The Bachelorette franchises have been going on for so long now there is hardly ever anything new about them—just different people, running the same lines. Eventually, the bachelorette will choose this hunk or that sweetie-pie or sometimes she will choose herself. But this season, Kaitlyn took a big swing at the double standard that surrounds the franchise, the one that lets bachelors smooch around, while remaining “good guys,” and keeps bachelorettes from doing the same without risking edit-bay (and then public) opprobrium.

Kaitlyn, a self-identified “make-out bandit,” made out with many of her suitors and slept with Nick, one of the last two suitors, in the middle of the season. This was a contravention of protocol that constituted the season’s serious drama: How much tearful guilt would Kaitlyn feel about sleeping with Nick, while professing to feel no guilt at all? How much shade would Chris Harrison throw her way, under the guise of just being curious about how she feels? Could Nick want to share the secret of their tryst so badly that the secret would take on physical form and poise on his tongue like a pebble, willing itself to be spat out? Could Shawn contain his disgust and disappointment while maintaining the perfect swoop in his beautifully buffed hair?

Ultimately, despite Kaitlyn’s dedication to tonsil hockey, The Bachelorette found a way to fold her exuberant mouth explorations into its pre-existing understanding of ladylike romance as being mostly chaste. Nick, the man she had slept with, the man with whom she had so much intense chemistry she could never stop talking about that chemistry, was sent home, thus dealing a blow to pre-rose-ital sex. Maybe a woman sleeps around these days—but not with the one.

If you take the big picture, Nick had to be sent home for various structural reasons. He was one of the final two contestants on the last iteration of The Bachelorette, and showed up in the middle of the current season, knowing and digging Kaitlyn a bit, and asked to join the show. Had he won, The Bachelorette would have tacitly admitted that the C-list celebrity circuit was a better matchmaker than the show itself.

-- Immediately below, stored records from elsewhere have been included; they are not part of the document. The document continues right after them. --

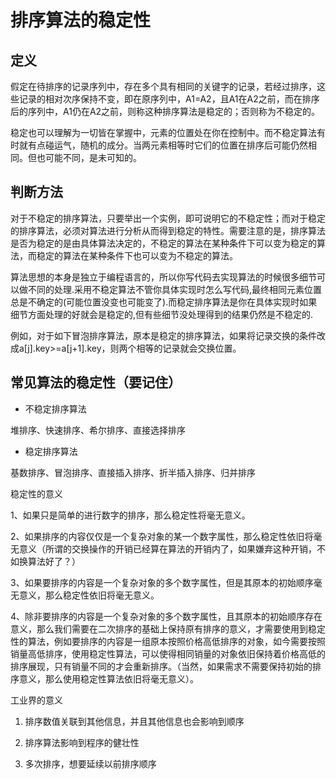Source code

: # 排序算法的稳定性

## 定义

假定在待排序的记录序列中，存在多个具有相同的关键字的记录，若经过排序，这些记录的相对次序保持不变，即在原序列中，A1=A2，且A1在A2之前，而在排序后的序列中，A1仍在A2之前，则称这种排序算法是稳定的；否则称为不稳定的。

稳定也可以理解为一切皆在掌握中，元素的位置处在你在控制中。而不稳定算法有时就有点碰运气，随机的成分。当两元素相等时它们的位置在排序后可能仍然相同。但也可能不同，是未可知的。

## 判断方法

对于不稳定的排序算法，只要举出一个实例，即可说明它的不稳定性；而对于稳定的排序算法，必须对算法进行分析从而得到稳定的特性。需要注意的是，排序算法是否为稳定的是由具体算法决定的，不稳定的算法在某种条件下可以变为稳定的算法，而稳定的算法在某种条件下也可以变为不稳定的算法。

算法思想的本身是独立于编程语言的，所以你写代码去实现算法的时候很多细节可以做不同的处理.采用不稳定算法不管你具体实现时怎么写代码,最终相同元素位置总是不确定的(可能位置没变也可能变了).而稳定排序算法是你在具体实现时如果细节方面处理的好就会是稳定的,但有些细节没处理得到的结果仍然是不稳定的.

例如，对于如下冒泡排序算法，原本是稳定的排序算法，如果将记录交换的条件改成a[j].key>=a[j+1].key，则两个相等的记录就会交换位置。

## 常见算法的稳定性（要记住）

- 不稳定排序算法

堆排序、快速排序、希尔排序、直接选择排序

- 稳定排序算法

基数排序、冒泡排序、直接插入排序、折半插入排序、归并排序

稳定性的意义

1、如果只是简单的进行数字的排序，那么稳定性将毫无意义。

2、如果排序的内容仅仅是一个复杂对象的某一个数字属性，那么稳定性依旧将毫无意义（所谓的交换操作的开销已经算在算法的开销内了，如果嫌弃这种开销，不如换算法好了？）

3、如果要排序的内容是一个复杂对象的多个数字属性，但是其原本的初始顺序毫无意义，那么稳定性依旧将毫无意义。

4、除非要排序的内容是一个复杂对象的多个数字属性，且其原本的初始顺序存在意义，那么我们需要在二次排序的基础上保持原有排序的意义，才需要使用到稳定性的算法，例如要排序的内容是一组原本按照价格高低排序的对象，如今需要按照销量高低排序，使用稳定性算法，可以使得相同销量的对象依旧保持着价格高低的排序展现，只有销量不同的才会重新排序。（当然，如果需求不需要保持初始的排序意义，那么使用稳定性算法依旧将毫无意义）。

工业界的意义

1. 排序数值关联到其他信息，并且其他信息也会影响到顺序

2. 排序算法影响到程序的健壮性

3. 多次排序，想要延续以前排序顺序

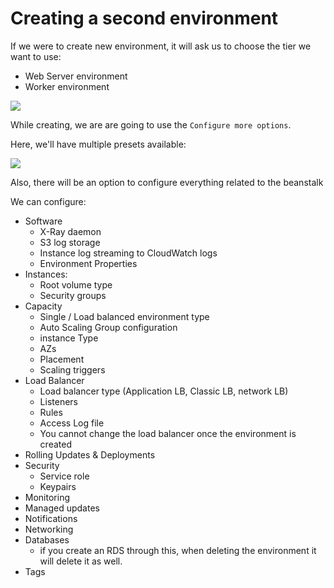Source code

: # Creating a second environment

If we were to create new environment, it will ask us to choose the tier we want to use:

- Web Server environment
- Worker environment

![](2022-04-20-13-02-36.png)

While creating, we are are going to use the `Configure more options`.

Here, we'll have multiple presets available:

![](2022-04-20-13-04-32.png)

Also, there will be an option to configure everything related to the beanstalk

We can configure:
- Software
    - X-Ray daemon
    - S3 log storage
    - Instance log streaming to CloudWatch logs
    - Environment Properties
- Instances:
    - Root volume type
    - Security groups
- Capacity
    - Single / Load balanced environment type
    - Auto Scaling Group configuration
    - instance Type
    - AZs
    - Placement
    - Scaling triggers
- Load Balancer
    - Load balancer type (Application LB, Classic LB, network LB)
    - Listeners
    - Rules
    - Access Log file
    - You cannot change the load balancer once the environment is created
- Rolling Updates & Deployments
- Security
    - Service role
    - Keypairs
- Monitoring
- Managed updates
- Notifications
- Networking
- Databases
    - if you create an RDS through this, when deleting the environment it will delete it as well.
- Tags
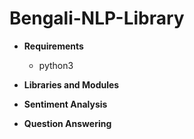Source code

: # Bengali-NLP-Library

- **Requirements**
  - python3

- **Libraries and Modules**

- **Sentiment Analysis**

- **Question Answering**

Furthermore, his victory would have been karmically insupportable. After being dismissed by Andi, Nick publically asked her how she could “make love to him” when she did not, in fact, love him. In the context of The Bachelorette, where up until then sex was like the sun, shining down on everyone, but never to be looked at directly, Nick’s comments were rude, sour, and intended to shame. Nick, more than anyone, embodied the grossness of The Bachelorette’s sex issues, in which men can happily have sex with woman for a game show, but women should only ever make love, if that. Based on his past behavior, Kaitlyn’s mother, like nearly every other woman in America, decided he sucked.

In a way, Nick’s behavior conjured Kaitlyn’s season into being. The disdainful—but attention-getting!—public reaction to Nick may have pushed the producers to provide a season edited, relatively positively, around a woman who wants to get her kiss on. Were Nick to have won this season, he would have been benefitting from his own villainy and hypocrisy. And so, instead, he got his heart smashed: Kaitlyn allowed him to begin his proposal preamble before dumping him, the ultimate humiliation The Bachelorette has available to it.

But by losing, a version of the point Nick had so grossly made to Andi one season ago, that a Bachelorette really shouldn’t be sleeping around, won. Kaitlyn ended up picking the guy, Shawn, she had not slept with (or maybe she did; they didn’t tell us on camera, anyway), the guy who had unhappily borne her promiscuity. Shawn didn’t exactly take it well—much of this season focused on whether he would quit or lose it over Kaitlyn’s kissing—but he did take it.  After all of Kaitlyn’s kissing and sexing, the relationship that won out, remained, in its oddball way, pristine. This season, The Bachelorette found a way to accommodate casual sex: it exists, and it’s a good time, but it’s not a way to find the real thing.